MUNDT, WILLIAM J., R. W. Beck and Associates, Denver, CO
ABSTRACT: NPDES Permit Requirements in Gulf Coast Exploration and Production Areas
The Federal Government regulates discharges of pollutants into waters of the United States under the Clean Water Act (CWA) through issuance of permits under the National Pollutant Discharge Elimination System (NPDES). Anyone discharging pollutants directly into "waters of the United States" (almost any body of water, including lakes, rivers, streams, wetlands, or offshore waters) from a point source (e.g., oil and gas exploration and production facilities) is a direct discharger. Direct dischargers must have an NPDES permit that specifically allows them to discharge designated pollutants. The permit will normally list the pollutants that the facility may discharge, and limit the discharge of each pollutant on a monthly, weekly, or daily basis.

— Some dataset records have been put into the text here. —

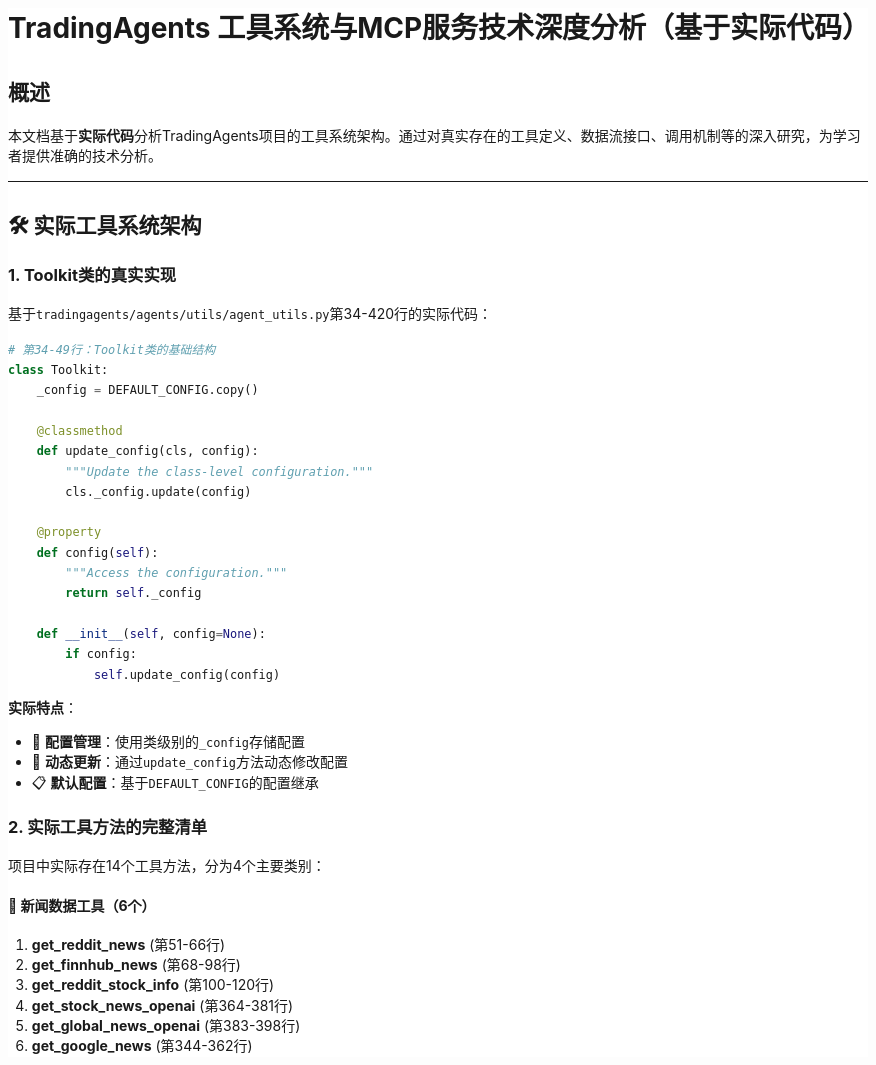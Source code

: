 # TradingAgents 工具系统与MCP服务技术深度分析（基于实际代码）

## 概述

本文档基于**实际代码**分析TradingAgents项目的工具系统架构。通过对真实存在的工具定义、数据流接口、调用机制等的深入研究，为学习者提供准确的技术分析。

---

## 🛠️ 实际工具系统架构

### 1. Toolkit类的真实实现

基于`tradingagents/agents/utils/agent_utils.py`第34-420行的实际代码：

```python
# 第34-49行：Toolkit类的基础结构
class Toolkit:
    _config = DEFAULT_CONFIG.copy()

    @classmethod
    def update_config(cls, config):
        """Update the class-level configuration."""
        cls._config.update(config)

    @property
    def config(self):
        """Access the configuration."""
        return self._config

    def __init__(self, config=None):
        if config:
            self.update_config(config)
```

**实际特点**：
- 🔧 **配置管理**：使用类级别的`_config`存储配置
- 🔄 **动态更新**：通过`update_config`方法动态修改配置
- 📋 **默认配置**：基于`DEFAULT_CONFIG`的配置继承

### 2. 实际工具方法的完整清单

项目中实际存在14个工具方法，分为4个主要类别：

#### 📰 新闻数据工具（6个）

1. **get_reddit_news** (第51-66行)
2. **get_finnhub_news** (第68-98行)
3. **get_reddit_stock_info** (第100-120行)
4. **get_stock_news_openai** (第364-381行)
5. **get_global_news_openai** (第383-398行)
6. **get_google_news** (第344-362行)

The EPA has developed NPDES requirements for facilities engaged in offshore oil and gas exploration and production. On September 30, 1992, Region 6 of the EPA issued a general NPDES permit for offshore operators within the Gulf of Mexico authorizing discharges in accordance with specific effluent limitations, monitoring requirements, and other conditions of the permit. A general NPDES permit was also formalized by Reunion 6 EPA in
1991 for onshore oil and gas facilities. This "zero discharge" NPDES permit (prohibiting any discharge of pollutants into waters of the U.S.) is applicable to most onshore oil and gas facilities within Texas, Louisiana, New Mexico, and Oklahoma.
Failure to meet the requirements of a general or site-specific NPDES permit violates the law. The EPA and states with delegated permit authority can penalize violators through fines and imprisonment. Permitting authorities are becoming increasingly diligent in their enforcement efforts.
AAPG Search and Discovery Article #90989©1993 GCAGS and Gulf Coast SEPM 43rd Annual Meeting, Shreveport, Louisiana, October 20-22, 1993.